One of the oldest shelters in the city, St Anne’s Homes – which has been going for 118 years – faces imminent closure due to lack of funds, which director Joy Lange said could happen within the next few weeks.

And the Saartjie Baartman Centre for Women and Children, the largest privately-run abuse shelter, needs to raise R2 million before the end of this year to stay afloat.

As it stands, the Department of Social Development funds it, amounting to about 30% of what the centre needs to keep its doors open, but it has a minimum monthly deficit of R500 000, and a minimum deficit every year of R6 million for basic services.

Western Cape Women’s Shelter Movement chairperson and Saartjie Baartman Centre for Women and Children director, Bernadine Bacra, expressed the need for emergency private-sector funding for these shelters.

Bacra said the current economic climate had rendered the financial situations of shelters untenable – funders were tightening their belts or did not have access to funds they had before.

“Shelters simply cannot fight GBV alone. We urgently need funding from the private sector. Our shelter has been unable to raise sufficient funds to cover our budget deficit this year, our financial situation is dire. We are all chronically underfunded. The only way is to get the private sector involved and for it to stand with us.”

By last November, the provincial social development department funded 25 shelters for victims of violence and abuse. The economic recession had limited the government’s capacity to expand across all service delivery areas, it said.

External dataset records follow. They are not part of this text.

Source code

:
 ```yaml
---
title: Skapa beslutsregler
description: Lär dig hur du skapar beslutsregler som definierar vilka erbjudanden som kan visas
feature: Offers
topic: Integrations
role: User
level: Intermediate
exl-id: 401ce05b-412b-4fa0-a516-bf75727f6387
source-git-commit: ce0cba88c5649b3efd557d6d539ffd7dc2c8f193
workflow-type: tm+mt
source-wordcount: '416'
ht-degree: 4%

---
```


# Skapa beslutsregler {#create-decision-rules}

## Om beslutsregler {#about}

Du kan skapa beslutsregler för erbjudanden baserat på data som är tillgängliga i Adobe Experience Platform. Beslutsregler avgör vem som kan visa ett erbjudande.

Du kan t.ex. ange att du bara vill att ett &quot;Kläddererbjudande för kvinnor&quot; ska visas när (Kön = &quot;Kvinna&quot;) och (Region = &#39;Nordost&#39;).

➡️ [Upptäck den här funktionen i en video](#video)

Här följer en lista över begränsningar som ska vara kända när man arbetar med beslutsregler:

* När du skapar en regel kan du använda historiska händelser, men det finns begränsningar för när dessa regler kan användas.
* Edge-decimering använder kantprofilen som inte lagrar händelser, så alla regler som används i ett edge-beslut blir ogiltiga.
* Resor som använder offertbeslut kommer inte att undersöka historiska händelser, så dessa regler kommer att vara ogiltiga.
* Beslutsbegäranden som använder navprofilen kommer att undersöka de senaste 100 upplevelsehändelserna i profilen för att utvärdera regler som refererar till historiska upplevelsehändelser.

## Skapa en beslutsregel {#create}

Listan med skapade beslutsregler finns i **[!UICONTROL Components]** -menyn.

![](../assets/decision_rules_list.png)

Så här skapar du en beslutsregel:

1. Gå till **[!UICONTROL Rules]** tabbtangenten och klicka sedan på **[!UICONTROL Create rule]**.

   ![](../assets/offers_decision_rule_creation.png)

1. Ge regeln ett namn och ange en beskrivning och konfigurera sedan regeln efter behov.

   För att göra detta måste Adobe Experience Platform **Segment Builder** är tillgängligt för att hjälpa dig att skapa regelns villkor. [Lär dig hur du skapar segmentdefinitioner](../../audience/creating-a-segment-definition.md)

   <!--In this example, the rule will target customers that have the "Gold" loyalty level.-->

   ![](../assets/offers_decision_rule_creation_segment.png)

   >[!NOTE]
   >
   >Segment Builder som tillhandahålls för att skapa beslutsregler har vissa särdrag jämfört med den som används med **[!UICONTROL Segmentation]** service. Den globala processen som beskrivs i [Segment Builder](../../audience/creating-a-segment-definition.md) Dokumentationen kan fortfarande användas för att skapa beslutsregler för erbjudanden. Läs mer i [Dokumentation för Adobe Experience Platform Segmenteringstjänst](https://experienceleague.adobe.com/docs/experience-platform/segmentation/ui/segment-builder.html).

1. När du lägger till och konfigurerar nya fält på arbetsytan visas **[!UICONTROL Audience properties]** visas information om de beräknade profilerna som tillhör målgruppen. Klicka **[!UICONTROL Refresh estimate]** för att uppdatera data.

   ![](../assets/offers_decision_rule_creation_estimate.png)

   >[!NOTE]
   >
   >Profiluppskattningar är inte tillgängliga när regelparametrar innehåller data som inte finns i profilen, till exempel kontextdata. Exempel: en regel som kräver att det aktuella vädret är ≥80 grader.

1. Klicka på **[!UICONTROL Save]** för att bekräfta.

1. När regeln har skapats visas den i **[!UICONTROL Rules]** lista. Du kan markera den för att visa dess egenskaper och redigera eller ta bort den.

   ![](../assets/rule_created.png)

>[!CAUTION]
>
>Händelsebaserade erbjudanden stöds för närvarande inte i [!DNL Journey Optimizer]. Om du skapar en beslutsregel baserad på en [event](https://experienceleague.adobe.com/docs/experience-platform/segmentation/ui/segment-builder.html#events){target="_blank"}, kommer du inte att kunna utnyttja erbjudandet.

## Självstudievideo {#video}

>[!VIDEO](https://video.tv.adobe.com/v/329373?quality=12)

Bacra said if the organisation was unable to raise that money, it would have a direct impact on the services offered to survivors and children. The curtailment of services would not only directly impact the shelter’s programmes, but also women survivors in the community.

Lange said confirmation from the private sector at the recent Presidential Summit on GBVF that funds paid over to the government to dispense to NGOs for GBV initiatives, had been returned was “shocking and incomprehensible”.

Instead, Lange said there had been no changes in the past two years, after the Commission for Gender Equality report on the state of shelters in the country, which found that shelters were grossly unfunded.